This rumor has popped up again, and this time there’s a good chance its true. The Bookseller is reporting that Theresa Horner, BN’s VP for Digital Content, dropped a few hints when she was in the UK this week.
She was speaking at the Publishers Associations’ International Conference, and she was quoted as saying “Our focus originally was very much on providing a successful platform in the US to work from, before taking our product overseas . . . We are working a lot more closely [on that], and I imagine that in the not too distant future you’ll be able to find one of these devices here.” She went on to add that “I think B&N would say that having a chain of book stores is a great asset for selling book products, and if you think creatively about selling content, there is an endless well of possibilities for doing that.”
Since we have a creditable source for this rumor, let’s do a little speculating. We know that B&N probably won’t partner with WH Smiths; they are already selling ebooks and ebook readers for Kobo. So that leaves (according to Wikipedia) Waterstones, Foyles, and Blackwells. The latter 2 aren’t large national chains in the UK (not like we would understand it in the US), so they are probably too small for Barnes & Noble.
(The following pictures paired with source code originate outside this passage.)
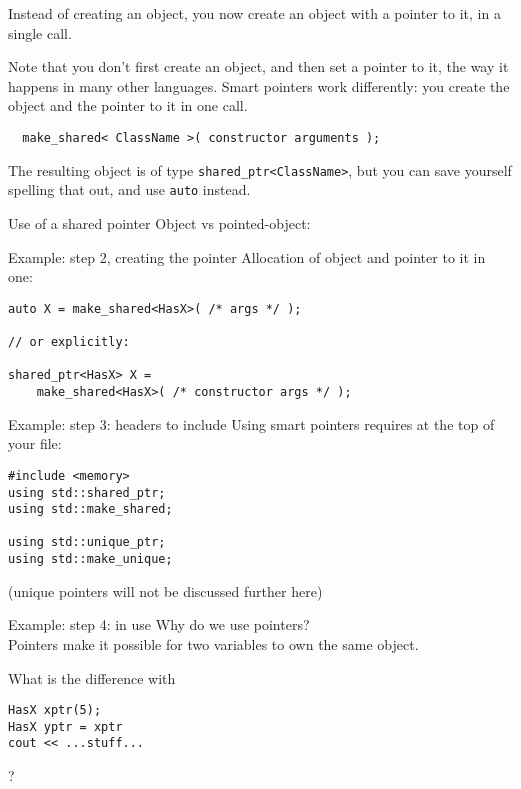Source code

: Instead of creating an object, you now create an object with a pointer to it,
in a single call.

Note that you don't first create an object, and then set a pointer to it,
the way it happens in many other languages.
Smart pointers work differently:
you create the object and the pointer to it in one call.
\begin{lstlisting}
  make_shared< ClassName >( constructor arguments );
\end{lstlisting}
The resulting object is of type \lstinline+shared_ptr<ClassName>+,
but you can save yourself spelling that out, and use \lstinline{auto}
instead.

\begin{block}{Use of a shared pointer}
  \label{sl:use-shared}
Object vs pointed-object:
\end{block}

\begin{slide}{Example: step 2, creating the pointer}
  \label{sl:make-shared}
  Allocation of object and pointer to it in one:
\begin{lstlisting}
auto X = make_shared<HasX>( /* args */ );

// or explicitly:

shared_ptr<HasX> X =
    make_shared<HasX>( /* constructor args */ );
\end{lstlisting}
\end{slide}

\begin{plainblock}{Example: step 3: headers to include}
  \label{sl:pointer-header}
  Using smart pointers requires at the top of your file:
\begin{lstlisting}
#include <memory>
using std::shared_ptr;
using std::make_shared;

using std::unique_ptr;
using std::make_unique;
\end{lstlisting}
\begin{322}
  (unique pointers will not be discussed further here)
\end{322}
\end{plainblock}

\begin{block}{Example: step 4: in use}
  \label{sl:pointwhy}
  Why do we use pointers?\\
  Pointers make it possible for two variables to own the same object.
\begin{322}
  What is the difference with
\begin{lstlisting}
HasX xptr(5);
HasX yptr = xptr
cout << ...stuff...
\end{lstlisting}
?
\end{322}
\end{block}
So that leaves Waterstones, and I’m not so sure that they’re looking to partner with B&N. I’m told that they were already looking elsewhere for their ereader. My data is a little old, but shortly after they announced that they were going to have their own ereader (which I am affectionately calling the Wookie) I heard that Waterstones had put the device out for bid.
When they put it out for bid, it means that they were inviting hardware developers to submit devices for Waterstones to consider. If chosen, Waterstones would pay a fee to put the Waterstones brand on a given ebook reader. In the gadget world this is more common than not, and even Amazon does it (that’s where the Kindle Fire came from).
If Waterstones was looking for other device suppliers way back then, it means they probably weren’t thinking about working with B&N. These things take time, even just to negotiate much less organize the distribution. So if Waterstones is out, then what’s left? The only thing I can think of are the major retail chains. I’m not that familiar with them, so I will leave my UK readers to speculate on which will be the partner.
To be honest, I still think it’s Waterstones. Yes, I did just get through proving that it’s not them, but Theresa Horner was pretty damn specific about having a bookseller as a UK partner. That far outweighs any behind the scenes rumors I may have heard.
But if Waterstones reveals that they’re not using the Nook, I bet you $10 that I can identify who supplied the hardware.